I can keep going here - This is your knowledge management strategy which we will get into in future articles.
Project Documentation: As this is a foundational discussion it makes sense that documentation makes its way to the top items as it provides the foundation for the build. I have shown up to projects with little documentation or had to chase different people down to find out things that should have been well documented. It’s sloppy and risky to not have some standards for your projects. In some cases I couldn’t even get the documentation because the person had left the company and his laptop was cleaned and passed to the next employee. In other cases someone goes on vacation without passing on the knowledge needed. I’ve done this from scratch more than once so I am putting a request to manage your Clients documentation with the CoE or Product Managers who should be responsible for the sign-off and management of the Implementation documentations. It polite and thoughtful for the next teams coming in so do a good job. I have written on documentation multiple times but feel an approach from a project perspective is best here.
When I begin a project the teams are tasked with a few deliverables from the following documents:
Functional Design Document (FDD) “Outlines how a software system or application will operate from a user's perspective. It translates business requirements into specific, actionable functionalities, including user interactions, screen mockups, data workflows, and system behavior. It focuses on the "how" of the system, acting as a crucial bridge between stakeholders and developers”
Contains the following: Includes process flows, user interface (UI) mockups, data models, input/output data, and user roles.
Solutions Architectural Design Document (SADD) provides high level business alignment. “TDD is a blueprint that connects business goals with the necessary technology solutions. Provides a strategic overview of the system, ensuring it is scalable, reliable, and fits within the broader organization.” Defines how different components, data, and technologies work together to solve a specific business problem.
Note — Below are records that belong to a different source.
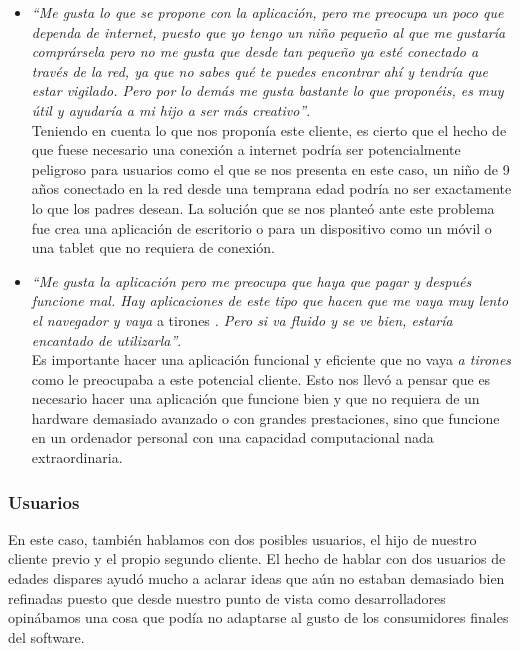 \documentclass[12pt,a4paper]{article}
\begin{document}
\begin{itemize}
    \item \textit{``Me gusta lo que se propone con la aplicación, pero me preocupa un poco que dependa de internet, puesto que yo tengo un niño pequeño al que me gustaría comprársela pero no me gusta que desde tan pequeño ya esté conectado a través de la red, ya que no sabes qué te puedes encontrar ahí y tendría que estar vigilado. Pero por lo demás me gusta bastante lo que proponéis, es muy útil y ayudaría a mi hijo a ser más creativo''}.\\
    
    Teniendo en cuenta lo que nos proponía este cliente, es cierto que el hecho de que fuese necesario una conexión a internet podría ser potencialmente peligroso para usuarios como el que se nos presenta en este caso, un niño de 9 años conectado en la red desde una temprana edad podría no ser exactamente lo que los padres desean. La solución que se nos planteó ante este problema fue crea una aplicación de escritorio o para un dispositivo como un móvil o una tablet que no requiera de conexión.\\
    
    \item \textit{``Me gusta la aplicación pero me preocupa que haya que pagar y después funcione mal. Hay aplicaciones de este tipo que hacen que me vaya muy lento el navegador y vaya} a tirones \textit{. Pero si va fluido y se ve bien, estaría encantado de utilizarla''}.\\
    
    Es importante hacer una aplicación funcional y eficiente que no vaya \textit{a tirones} como le preocupaba a este potencial cliente. Esto nos llevó a pensar que es necesario hacer una aplicación que funcione bien y que no requiera de un hardware demasiado avanzado o con grandes prestaciones, sino que funcione en un ordenador personal con una capacidad computacional nada extraordinaria.
\end{itemize}

\subsubsection{Usuarios}
En este caso, también hablamos con dos posibles usuarios, el hijo de nuestro cliente previo y el propio segundo cliente. El hecho de hablar con dos usuarios de edades dispares ayudó mucho a aclarar ideas que aún no estaban demasiado bien refinadas puesto que desde nuestro punto de vista como desarrolladores opinábamos una cosa que podía no adaptarse al gusto de los consumidores finales del software.
\end{document}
Contains the following: Business context & goals, logical diagrams, technology stack, data flow architecture, security strategy, and non-functional requirements that may impact scale.
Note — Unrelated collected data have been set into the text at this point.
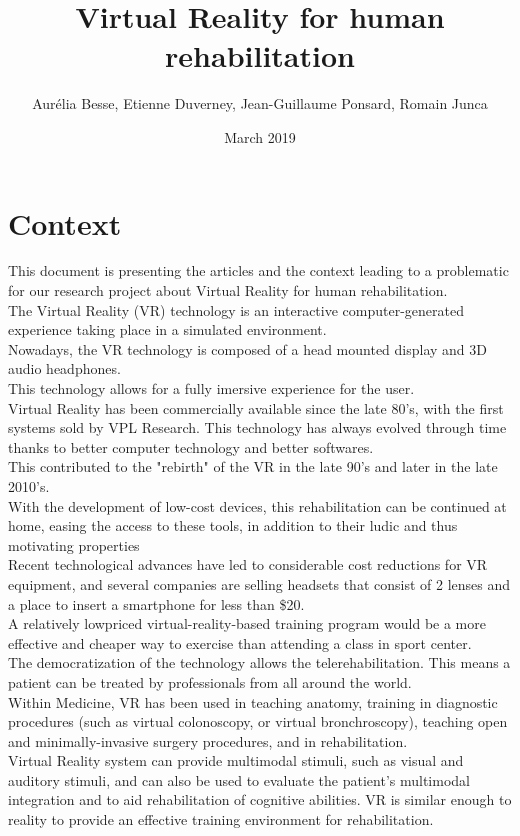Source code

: \documentclass{article}
\title{Virtual Reality for human rehabilitation}
\author{ Aurélia Besse, Etienne Duverney, Jean-Guillaume Ponsard, Romain Junca }
\date{March 2019}
\begin{document}
\maketitle

\section{Context} 
\hspace{0.5cm}
This document is presenting the articles and the context leading to a problematic for our research project about Virtual Reality for human rehabilitation.
\\

The Virtual Reality (VR) technology is an interactive computer-generated experience taking place in a simulated environment. 
\\
Nowadays, the VR technology is composed of a head mounted display and 3D audio headphones.
\\
This technology allows for a fully imersive experience for the user.
\\

Virtual Reality has been commercially available since the late 80's, with the first systems sold by VPL Research.
This technology has always evolved through time thanks to better computer technology and better softwares.
\\
This contributed to the "rebirth" of the VR in the late 90's and later in the late 2010's.
\\


With the development of low-cost devices, this rehabilitation can be continued at home, easing the access to these tools, in addition to their ludic and thus motivating properties
\\ Recent technological advances have led to considerable cost reductions for VR equipment, and several companies are selling headsets that consist of 2 lenses and a place to insert a smartphone for less than \$20.
\\ A relatively lowpriced virtual-reality-based training program would be a more effective and cheaper way to exercise than attending a class in sport center.
\\ The democratization of the technology allows the telerehabilitation. This means a patient can be treated by professionals from all around the world. 
\\

Within Medicine, VR has been used in teaching anatomy, training in diagnostic procedures (such as virtual colonoscopy, or virtual bronchroscopy), teaching open and minimally-invasive surgery procedures, and in rehabilitation. \\
Virtual Reality system can provide multimodal stimuli, such as visual and auditory stimuli, and can also be used to evaluate the patient’s multimodal integration and to aid rehabilitation of cognitive abilities. 
VR is similar enough to reality to provide an effective training environment for rehabilitation. \\
\end{document}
Technical Design Document (TDD) addresses the ‘How’. It is a “detailed, actionable guide for developers. It translates the high-level architecture into concrete implementation steps, defining specific data structures, API contracts, and code-level components.”
Contains the following: Database schemas, API definitions (endpoints, payloads), detailed algorithms, error handling, class diagrams, and specific infrastructure configurations.
In my last project as with all large projects I delivered a FDD and SADD. I started with the System diagram with all systems defined for reference from a more detailed excel sheet master. The target system objects are provided in a table below the system section with descriptions and future state designs and systems to target mappings.
Below these two is the Integration Design model with a current and future state which goes through the versions as we updated different integrations points and concepts.
If its blocked the system boxes get a RED, The integration lines get a RED. If its in progress (no decision yet), its YELLOW, and if it is signed off - good to go - its GREEN. The document can be complex in nature but it should be very simple to understand from a high level view.
Well - This covers it for now. While you may feel I missed X items - you are probably right but these as I mentioned are based on actual projects and my experience. So best of luck with your implementations everyone and let your Miyamoto shine.